Scrive il professore Francesco Meli dell’Università Iulm di Milano nella prefazione al libro: "La storia narrata ha dell’incredibile. Con intensa indignazione Sara ripercorre l’ostracismo perpetrato dalla Chiesa, incredibilmente cessato solo verso il 1940, nei confronti dei minatori morti nelle solfatare. I loro resti mortali non solo spesso rimanevano sepolti per sempre nella oscurità perenne delle miniere, ma per loro erano precluse onoranze funebri e perfino, insiste il teschio della canzone, un semplice rintocco di campana!
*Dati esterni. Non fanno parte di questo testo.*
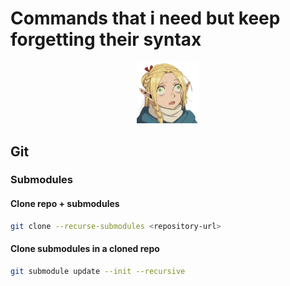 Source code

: # Commands that i need but keep forgetting their syntax

<p align="center">
  <img src="bruh.png" alt="Bruh" width="20%">
</p>

## Git
### Submodules
#### Clone repo + submodules
```bash
git clone --recurse-submodules <repository-url>
```
#### Clone submodules in a cloned repo
```bash
git submodule update --init --recursive
```
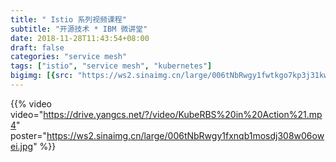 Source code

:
 ```yaml
---
title: " Istio 系列视频课程"
subtitle: "开源技术 * IBM 微讲堂"
date: 2018-11-28T11:43:54+08:00
draft: false
categories: "service mesh"
tags: ["istio", "service mesh", "kubernetes"]
bigimg: [{src: "https://ws2.sinaimg.cn/large/006tNbRwgy1fwtkgo7kp3j31kw0d0750.jpg"}]
---
```


<!--more-->

{{% video video="https://drive.yangcs.net/?/video/KubeRBS%20in%20Action%21.mp4" poster="https://ws2.sinaimg.cn/large/006tNbRwgy1fxnqb1mosdj308w06owei.jpg" %}}
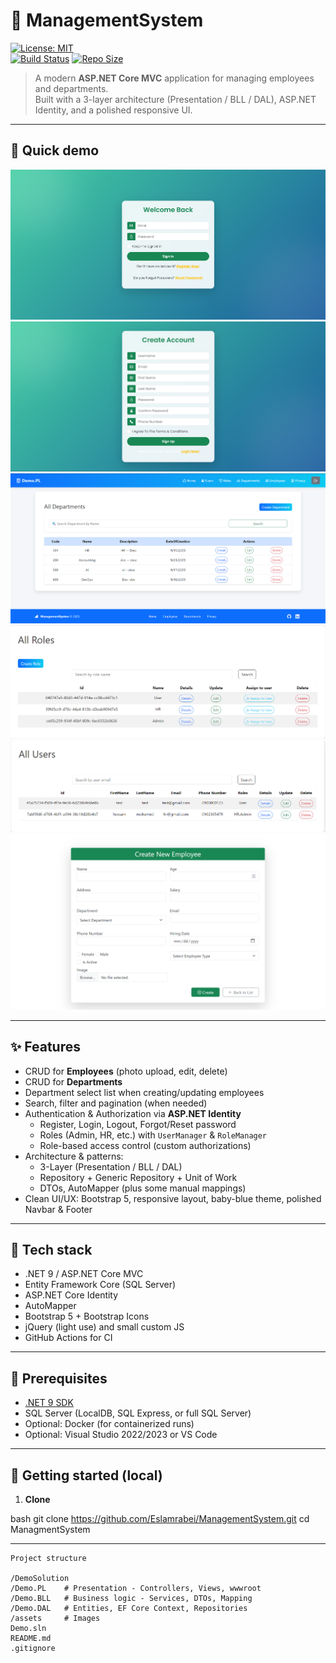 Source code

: # 💼 ManagementSystem 

[![License: MIT](https://img.shields.io/badge/license-MIT-blue.svg)](#license)  
[![Build Status](https://img.shields.io/badge/build-passing-brightgreen.svg)](#) <!-- replace with real CI badge -->
[![Repo Size](https://img.shields.io/github/repo-size/<your-username>/<your-repo-name>)](#)

> A modern **ASP.NET Core MVC** application for managing employees and departments.  
> Built with a 3-layer architecture (Presentation / BLL / DAL), ASP.NET Identity, and a polished responsive UI.

---

## 🔎 Quick demo

![Login Page](assets/login.png) ![Register](assets/register.png) ![Departments](assets/deprtment.png)![Roles](assets/AssignRoles.png)![Users](assets/IdentityUser.png)![create Employee](assets/createEmployee.png)

---

## ✨ Features

- CRUD for **Employees** (photo upload, edit, delete)
- CRUD for **Departments**
- Department select list when creating/updating employees
- Search, filter and pagination (when needed)
- Authentication & Authorization via **ASP.NET Identity**
  - Register, Login, Logout, Forgot/Reset password
  - Roles (Admin, HR, etc.) with `UserManager` & `RoleManager`
  - Role-based access control (custom authorizations)
- Architecture & patterns:
  - 3-Layer (Presentation / BLL / DAL)
  - Repository + Generic Repository + Unit of Work
  - DTOs, AutoMapper (plus some manual mappings)
- Clean UI/UX: Bootstrap 5, responsive layout, baby-blue theme, polished Navbar & Footer

---

## 🧩 Tech stack

- .NET 9 / ASP.NET Core MVC
- Entity Framework Core (SQL Server)
- ASP.NET Core Identity
- AutoMapper
- Bootstrap 5 + Bootstrap Icons
- jQuery (light use) and small custom JS
- GitHub Actions for CI

---

## 🧰 Prerequisites

- [.NET 9 SDK](https://dotnet.microsoft.com/download)
- SQL Server (LocalDB, SQL Express, or full SQL Server)
- Optional: Docker (for containerized runs)
- Optional: Visual Studio 2022/2023 or VS Code

---

## 🚀 Getting started (local)

1. **Clone**

bash
git clone https://github.com/Eslamrabei/ManagementSystem.git
cd ManagmentSystem

---

```
Project structure

/DemoSolution
/Demo.PL    # Presentation - Controllers, Views, wwwroot
/Demo.BLL   # Business logic - Services, DTOs, Mapping
/Demo.DAL   # Entities, EF Core Context, Repositories
/assets     # Images
Demo.sln
README.md
.gitignore

```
La pietas verso i defunti non è assente nella classicità ed oltre ad essere invocata è non raramente riservata perfino ai nemici: in effetti segnala un passaggio cruciale nell'affermazione di una condizione che siamo soliti definire civiltà”.
“La voce del teschio – sottolinea ancora Francesco Meli – implora che qualcuno riservi anche a lui questa pietas, affinché una degna sepoltura, accompagnata da un’onoranza funebre che lo possa degnamente accompagnare nell’aldilà sia in grado di riscattare i suoi peccati e garantirgli una pace eterna dopo un’esistenza di stenti, contrassegnata da un lavoro massacrante in un’oscurità permanente…". (sotto, a sinistra, foto tratta damusicamedia.it)
Dice la sceneggiatrice Nennella Buonaiuto (che ha sceneggiato con il regista Pasquale Scimeca il film Rosso Malpelo) nella postfazione al libro: "Più o meno 15 anni dopo, in vacanza sul lago di Carezza, io cantavo a squarciagola con le mie amiche siciliane Vitti ’na crozza con il trallallero, pensando fosse una sorta di canzone degli alpini in siciliano, dato che per me si trattava di una croce sopra un cannone. Dico questo perché negli anni Sessanta c’era già stata quella mutazione culturale che aveva cancellato qualsiasi memoria del passato e che ci spingeva verso uno spensierato conformismo. Il trallalero era proprio questo. Bene ha fatto Sara Favarò a riportare il testo di Vitti ’na crozza al suo significato originario”.
Il testo è impreziosito dalle fotografie di scena e set di Giulio Azzarello, realizzate durante le riprese del film Rosso Malpelo del regista Pasquale Scimeca, e dai disegni a china da Piero Favarò.